***** THE RECORDS *****

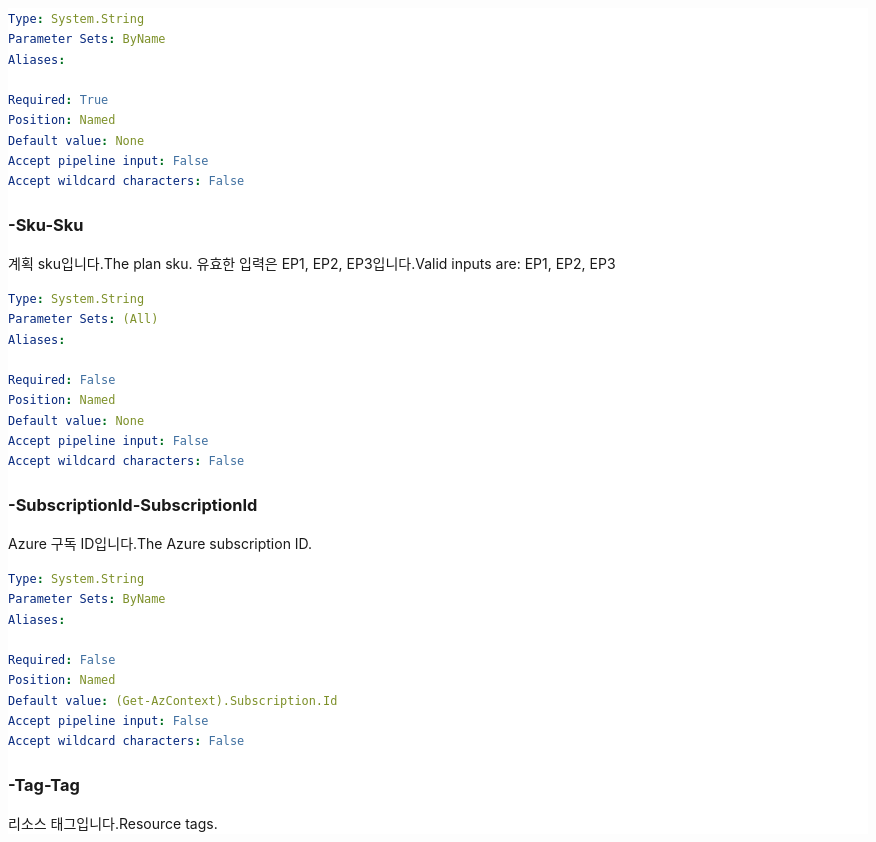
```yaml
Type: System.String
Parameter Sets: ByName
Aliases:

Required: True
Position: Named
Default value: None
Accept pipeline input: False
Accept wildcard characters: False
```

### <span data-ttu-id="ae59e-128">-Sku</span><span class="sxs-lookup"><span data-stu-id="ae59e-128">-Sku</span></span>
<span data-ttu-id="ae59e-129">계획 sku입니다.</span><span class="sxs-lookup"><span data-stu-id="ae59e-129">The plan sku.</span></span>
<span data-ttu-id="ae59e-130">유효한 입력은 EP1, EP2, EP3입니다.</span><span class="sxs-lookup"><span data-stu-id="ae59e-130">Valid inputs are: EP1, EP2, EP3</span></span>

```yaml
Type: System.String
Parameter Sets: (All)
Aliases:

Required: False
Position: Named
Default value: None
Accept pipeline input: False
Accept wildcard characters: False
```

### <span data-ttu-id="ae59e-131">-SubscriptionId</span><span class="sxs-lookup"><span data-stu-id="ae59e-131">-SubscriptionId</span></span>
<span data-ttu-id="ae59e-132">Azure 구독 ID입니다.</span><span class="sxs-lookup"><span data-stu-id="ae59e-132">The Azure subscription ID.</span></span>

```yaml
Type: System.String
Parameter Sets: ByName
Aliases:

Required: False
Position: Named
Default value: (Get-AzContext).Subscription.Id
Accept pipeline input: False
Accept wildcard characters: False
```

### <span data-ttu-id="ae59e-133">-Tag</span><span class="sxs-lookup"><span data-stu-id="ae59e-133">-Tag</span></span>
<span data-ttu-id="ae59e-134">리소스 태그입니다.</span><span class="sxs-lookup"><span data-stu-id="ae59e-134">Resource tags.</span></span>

*****
***** THE RECORDS *****

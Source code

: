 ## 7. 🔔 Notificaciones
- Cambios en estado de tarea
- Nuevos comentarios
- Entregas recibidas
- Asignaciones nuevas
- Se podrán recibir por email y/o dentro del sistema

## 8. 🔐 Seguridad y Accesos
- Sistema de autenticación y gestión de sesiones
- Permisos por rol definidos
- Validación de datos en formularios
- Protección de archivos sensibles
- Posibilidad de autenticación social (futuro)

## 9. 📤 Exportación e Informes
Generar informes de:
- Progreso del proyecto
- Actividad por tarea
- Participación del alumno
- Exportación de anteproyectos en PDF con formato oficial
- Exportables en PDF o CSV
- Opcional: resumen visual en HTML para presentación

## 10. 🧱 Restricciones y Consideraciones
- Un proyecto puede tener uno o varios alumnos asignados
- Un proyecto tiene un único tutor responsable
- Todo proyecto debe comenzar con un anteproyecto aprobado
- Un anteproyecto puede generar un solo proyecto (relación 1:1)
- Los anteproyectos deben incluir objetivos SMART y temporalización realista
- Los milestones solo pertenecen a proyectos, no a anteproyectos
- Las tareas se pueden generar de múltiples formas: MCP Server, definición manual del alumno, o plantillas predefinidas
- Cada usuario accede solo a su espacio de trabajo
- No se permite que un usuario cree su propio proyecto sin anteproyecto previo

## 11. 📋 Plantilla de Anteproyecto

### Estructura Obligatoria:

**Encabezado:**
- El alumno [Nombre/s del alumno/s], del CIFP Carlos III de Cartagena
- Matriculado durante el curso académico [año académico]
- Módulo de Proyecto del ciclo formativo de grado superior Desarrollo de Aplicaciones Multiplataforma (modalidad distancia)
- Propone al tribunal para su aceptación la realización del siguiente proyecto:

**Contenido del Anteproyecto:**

*****

## [WHAT IS REQUIRED]
Taking the entries above, print exactly the lines starting at the line with "- Validación de datos en formularios" and ending at the line with "- Los anteproyectos", both included.

## [ANSWER TO THIS PROBLEM]
- Validación de datos en formularios
- Protección de archivos sensibles
- Posibilidad de autenticación social (futuro)

## 9. 📤 Exportación e Informes
Generar informes de:
- Progreso del proyecto
- Actividad por tarea
- Participación del alumno
- Exportación de anteproyectos en PDF con formato oficial
- Exportables en PDF o CSV
- Opcional: resumen visual en HTML para presentación

## 10. 🧱 Restricciones y Consideraciones
- Un proyecto puede tener uno o varios alumnos asignados
- Un proyecto tiene un único tutor responsable
- Todo proyecto debe comenzar con un anteproyecto aprobado
- Un anteproyecto puede generar un solo proyecto (relación 1:1)
- Los anteproyectos deben incluir objetivos SMART y temporalización realista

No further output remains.